La goélette jeta l'ancre dans la baie de Santo-Thomas le 6 janvier 1842. Les délégués du gouvernement remirent des rapports nettement défavorables, ceux de la compagnie les traitèrent de prophètes de malheur et les accusèrent de s'être laissé influencé par des difficultés apparentes.

Au mépris des sages conseils de nos marins, gens pratiques au fait des questions coloniales, leur voix fut étouffée par des réclames tonitruantes. Des officiers et des soldats reçurent des congés pour se rendre dans la « nouvelle Belgique », on fit même des chansons célébrant les délices de ce pays de cocagne ; le refrain de l'une d'elles était le suivant :
Wie gaat er mee naar Vera-Paz?
Daar moeten wij niet werken,
eten en drinken op ons gemak,
En slapen gelijk een verken.

Des comités provinciaux furent établis pour recruter des colons d'après des statuts officiellement approuvés. Nos paysans miséreux liquidèrent leurs pauvres biens, se bousculèrent aux guichets pour acquérir quelques parcelles de cette terre promise et, en 1843, une première fournée de dupes partit pour l'Eldorado ; la Louise-Marie emporta les dirigeants et les fonds, le Théodore, voilier du commerce nolisé pour la circonstance, transporta des émigrants. La goélette dut relâcher à Ténériffe à cause de la santé précaire de l'ingénieur en chef des Ponts et Chaussées Simons, qui mourut à bord peu après et dont le corps fut immergé. Le Théodore arriva à la colonie le 20 mai, la goélette le 7 juin. Alors on constata que les fonds ne représentaient qu'un import minime, insuffisant pour jeter les bases de l'établissement et dès lors commencèrent les revers et la réalisation des prédictions de Petit et de De Change.
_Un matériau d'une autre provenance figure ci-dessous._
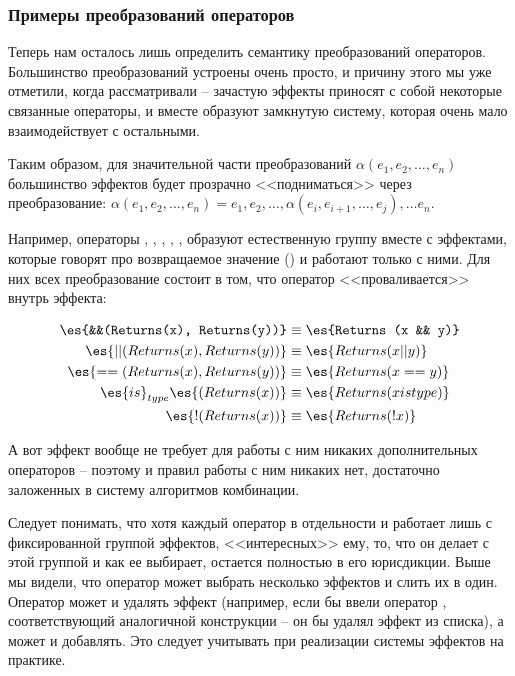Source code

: \subsubsection{Примеры преобразований операторов}

Теперь нам осталось лишь определить семантику преобразований операторов. Большинство преобразований устроены очень просто, и причину этого мы уже отметили, когда рассматривали  -- зачастую эффекты приносят с собой некоторые связанные операторы, и вместе образуют замкнутую систему, которая очень мало взаимодействует с остальными. 

Таким образом, для значительной части преобразований $\alpha(e_1, e_2, \ldots, e_n)$ большинство эффектов будет прозрачно <<подниматься>> через преобразование: $\alpha(e_1, e_2, \ldots, e_n) = e_1, e_2, \ldots, \alpha(e_i, e_{i + 1}, \ldots, e_j), \ldots e_n$.

Например, операторы \code{\&\&}, \code{||}, \code{==}, , \code{!},  образуют естественную группу вместе с эффектами, которые говорят про возвращаемое значение () и работают только с ними. Для них всех преобразование состоит в том, что оператор <<проваливается>> внутрь эффекта: 

\[
\begin{aligned}
	\es{&&(Returns(x), Returns(y))} & \equiv \es{Returns (x && y)}    \\
	\es{||(Returns(x), Returns(y))}   & \equiv \es{Returns (x || y)}    \\
	\es{==(Returns(x), Returns(y))}   & \equiv \es{Returns (x == y)}    \\
	\es{is}_{type} \es{(Returns(x))}  & \equiv \es{Returns (x is type)} \\
	\es{!(Returns(x))} 				  & \equiv \es{Returns (!x)}
\end{aligned}
\]

А вот эффект  вообще не требует для работы с ним никаких дополнительных операторов -- поэтому и правил работы с ним никаких нет, достаточно заложенных в систему алгоритмов комбинации. 

Следует понимать, что хотя каждый оператор в отдельности и работает лишь с фиксированной группой эффектов, <<интересных>> ему, то, что он делает с этой группой и как ее выбирает, остается полностью в его юрисдикции. Выше мы видели, что оператор может выбрать несколько эффектов и слить их в один. Оператор может и удалять эффект (например, если бы ввели оператор , соответствующий аналогичной конструкции -- он бы удалял эффект  из списка), а может и добавлять. Это следует учитывать при реализации системы эффектов на практике.



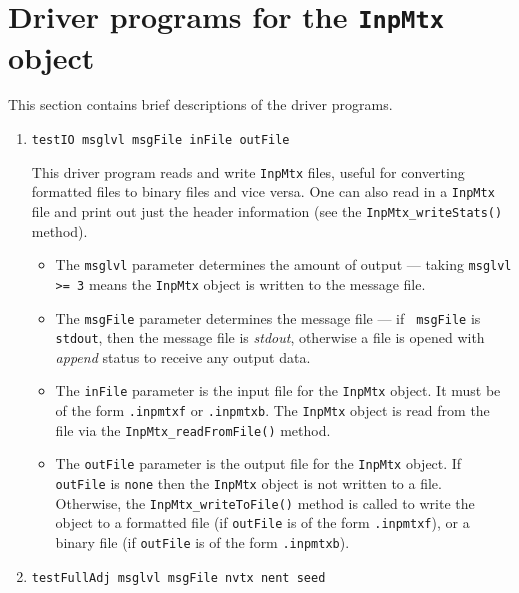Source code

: \par
\section{Driver programs for the {\tt InpMtx} object}
\label{section:InpMtx:drivers}
\par
This section contains brief descriptions of the driver programs.
\par
\begin{enumerate}
\item
\begin{verbatim}
testIO msglvl msgFile inFile outFile
\end{verbatim}
This driver program reads and write {\tt InpMtx} files, useful for
converting formatted files to binary files and vice versa.
One can also read in a {\tt InpMtx} file and print out just the 
header information (see the {\tt InpMtx\_writeStats()} method).
\par
\begin{itemize}
\item
The {\tt msglvl} parameter determines the amount of output ---
taking {\tt msglvl >= 3} means the {\tt InpMtx} object is written
to the message file.
\item
The {\tt msgFile} parameter determines the message file --- if {\tt
msgFile} is {\tt stdout}, then the message file is {\it stdout},
otherwise a file is opened with {\it append} status to receive any
output data.
\item
The {\tt inFile} parameter is the input file for the {\tt InpMtx}
object. It must be of the form {\tt *.inpmtxf} or {\tt *.inpmtxb}.
The {\tt InpMtx} object is read from the file via the
{\tt InpMtx\_readFromFile()} method.
\item
The {\tt outFile} parameter is the output file for the {\tt InpMtx}
object. 
If {\tt outFile} is {\tt none} then the {\tt InpMtx} object is not
written to a file. 
Otherwise, the {\tt InpMtx\_writeToFile()} method is called to write
the object to 
a formatted file (if {\tt outFile} is of the form {\tt *.inpmtxf}),
or
a binary file (if {\tt outFile} is of the form {\tt *.inpmtxb}).
\end{itemize}
\item
\begin{verbatim}
testFullAdj msglvl msgFile nvtx nent seed

\end{verbatim}
\end{enumerate}
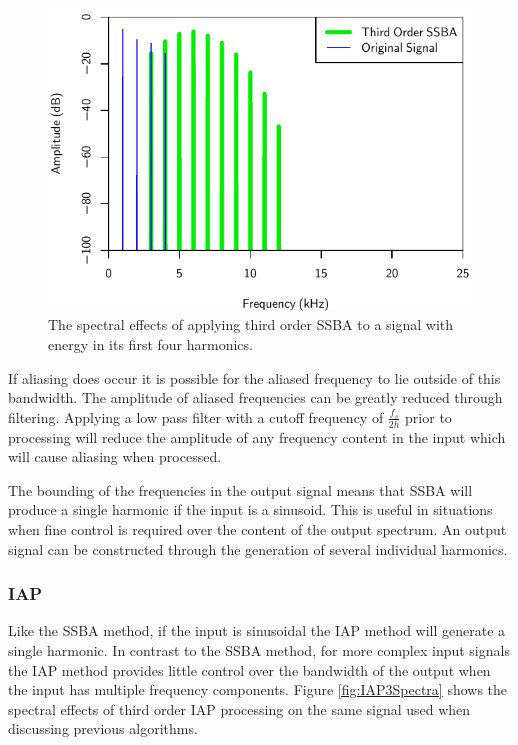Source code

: 			\begin{figure}[h!]
				\centering
				\includegraphics{chapter5/Images/SSBA3Spectra.pdf}
				\caption{The spectral effects of applying third order SSBA to a signal with energy in its 
				         first four harmonics.}
				\label{fig:SSBA3Spectra}
			\end{figure}

			If aliasing does occur it is possible for the aliased frequency to lie outside of this bandwidth.
			The amplitude of aliased frequencies can be greatly reduced through filtering. Applying a low pass
			filter with a cutoff frequency of $\frac{f_{s}}{2h}$ prior to processing will reduce the amplitude
			of any frequency content in the input which will cause aliasing when processed.

			The bounding of the frequencies in the output signal means that SSBA will produce a single harmonic
			if the input is a sinusoid. This is useful in situations when fine control is required over the
			content of the output spectrum. An output signal can be constructed through the generation of
			several individual harmonics.

		\subsubsection*{IAP}
			Like the SSBA method, if the input is sinusoidal the IAP method will generate a single harmonic. In
			contrast to the SSBA method, for more complex input signals the IAP method provides little control
			over the bandwidth of the output when the input has multiple frequency components. Figure
			\ref{fig:IAP3Spectra} shows the spectral effects of third order IAP processing on the same signal
			used when discussing previous algorithms.

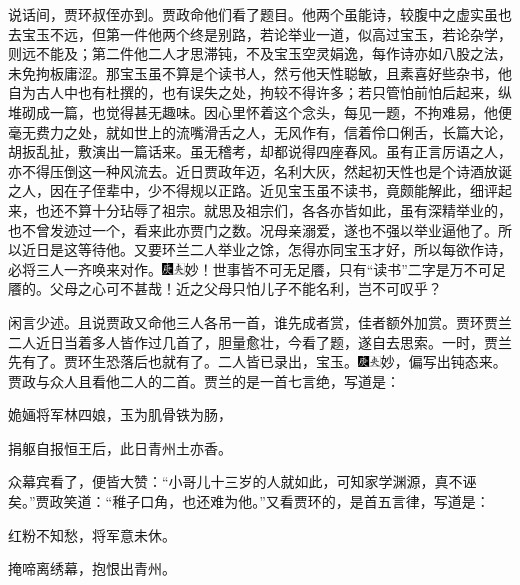 说话间，贾环叔侄亦到。贾政命他们看了题目。他两个虽能诗，较腹中之虚实虽也去宝玉不远，但第一件他两个终是别路，若论举业一道，似高过宝玉，若论杂学，则远不能及；第二件他二人才思滞钝，不及宝玉空灵娟逸，每作诗亦如八股之法，未免拘板庸涩。那宝玉虽不算是个读书人，然亏他天性聪敏，且素喜好些杂书，他自为古人中也有杜撰的，也有误失之处，拘较不得许多；若只管怕前怕后起来，纵堆砌成一篇，也觉得甚无趣味。因心里怀着这个念头，每见一题，不拘难易，他便毫无费力之处，就如世上的流嘴滑舌之人，无风作有，信着伶口俐舌，长篇大论，胡扳乱扯，敷演出一篇话来。虽无稽考，却都说得四座春风。虽有正言厉语之人，亦不得压倒这一种风流去。近日贾政年迈，名利大灰，然起初天性也是个诗酒放诞之人，因在子侄辈中，少不得规以正路。近见宝玉虽不读书，竟颇能解此，细评起来，也还不算十分玷辱了祖宗。就思及祖宗们，各各亦皆如此，虽有深精举业的，也不曾发迹过一个，看来此亦贾门之数。况母亲溺爱，遂也不强以举业逼他了。所以近日是这等待他。又要环兰二人举业之馀，怎得亦同宝玉才好，所以每欲作诗，必将三人一齐唤来对作。{\includegraphics[width=3mm]{../Images/00004}\includegraphics[width=3mm]{../Images/00012}\footnotesize \kaishu 妙！世事皆不可无足餍，只有``读书''二字是万不可足餍的。父母之心可不甚哉！近之父母只怕儿子不能名利，岂不可叹乎？}

闲言少述。且说贾政又命他三人各吊一首，谁先成者赏，佳者额外加赏。贾环贾兰二人近日当着多人皆作过几首了，胆量愈壮，今看了题，遂自去思索。一时，贾兰先有了。贾环生恐落后也就有了。二人皆已录出，宝玉。{\includegraphics[width=3mm]{../Images/00004}\includegraphics[width=3mm]{../Images/00012}\footnotesize \kaishu 妙，偏写出钝态来。}贾政与众人且看他二人的二首。贾兰的是一首七言绝，写道是：

姽婳将军林四娘，玉为肌骨铁为肠，

捐躯自报恒王后，此日青州土亦香。

众幕宾看了，便皆大赞：``小哥儿十三岁的人就如此，可知家学渊源，真不诬矣。''贾政笑道：``稚子口角，也还难为他。''又看贾环的，是首五言律，写道是：

红粉不知愁，将军意未休。

掩啼离绣幕，抱恨出青州。

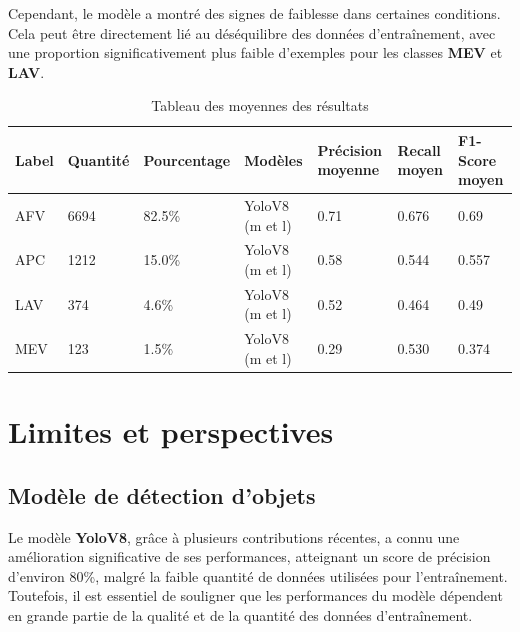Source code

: Cependant, le modèle a montré des signes de faiblesse dans certaines conditions. Cela peut être directement lié au déséquilibre des données d'entraînement, avec une proportion significativement plus faible d'exemples pour les classes \textbf{MEV} et \textbf{LAV}.

\begin{table}[H]
    \centering
    \begin{tabular}{|l|l|l|p{2.8cm}|p{2cm}|p{2cm}|p{2cm}|}
        \hline
        \textbf{Label} & \textbf{Quantité} & \textbf{Pourcentage} & \textbf{Modèles} & \textbf{Précision moyenne} & \textbf{Recall moyen} & \textbf{F1-Score moyen} \\ \hline
        AFV            & 6694              & 82.5\%               & YoloV8 (m et l)  & 0.71                       & 0.676                 & 0.69                    \\ \hline
        APC            & 1212              & 15.0\%               & YoloV8 (m et l)  & 0.58                       & 0.544                 & 0.557                   \\ \hline
        LAV            & 374               & 4.6\%                & YoloV8 (m et l)  & 0.52                       & 0.464                 & 0.49                    \\ \hline
        MEV            & 123               & 1.5\%                & YoloV8 (m et l)  & 0.29                       & 0.530                 & 0.374                   \\ \hline
    \end{tabular}
    \caption{Tableau des moyennes des résultats}
    \label{tab:label_data}
\end{table}

\section{Limites et perspectives}

\subsection{Modèle de détection d'objets}
Le modèle \textbf{YoloV8}, grâce à plusieurs contributions récentes, a connu une amélioration significative de ses performances, atteignant un score de précision d'environ 80\%, malgré la faible quantité de données utilisées pour l'entraînement. Toutefois, il est essentiel de souligner que les performances du modèle dépendent en grande partie de la qualité et de la quantité des données d'entraînement.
Nonobstant de nouveaux avertissements et la brutalité des faits, la réclame n'en continua pas moins activement, on inonda les bourgs et les villes de prospectus, de gravures représentant la « ville » de Santo-Thomas ; on acheta des bois en Amérique et on les amena bruyamment en Belgique comme venant de la colonie. Huit bâtiments conduisirent de nouvelles dupes à leur perte.

Eclairé au sujet de ces odieuses manœuvres, le comte de Merode se fâcha et le gouvernement se hâta de retirer sa confiance à l'entreprise mais le mal était fait. L'État, pendant un certain nombre d'années, essaya de soutenir le moral des malheureux colons en leur envoyant périodiquement la Louise-Marie. Le 29 avril 1845 notamment, elle quitta Ostende, emportant notre diplomate Blondeel de Ceulebroeck et divers passagers ; l'un d'eux laissa un journal de voyage qui en dit long sur l'état misérable de notre colonie décimée par les fièvres : nos colons logeaient dans des cabanes en feuilles de palétuvier, étaient livrés aux moustiques dans un climat pestilentiel et manquaient de tout. La mortalité y prenait des proportions effrayantes et l'entreprise périclitait.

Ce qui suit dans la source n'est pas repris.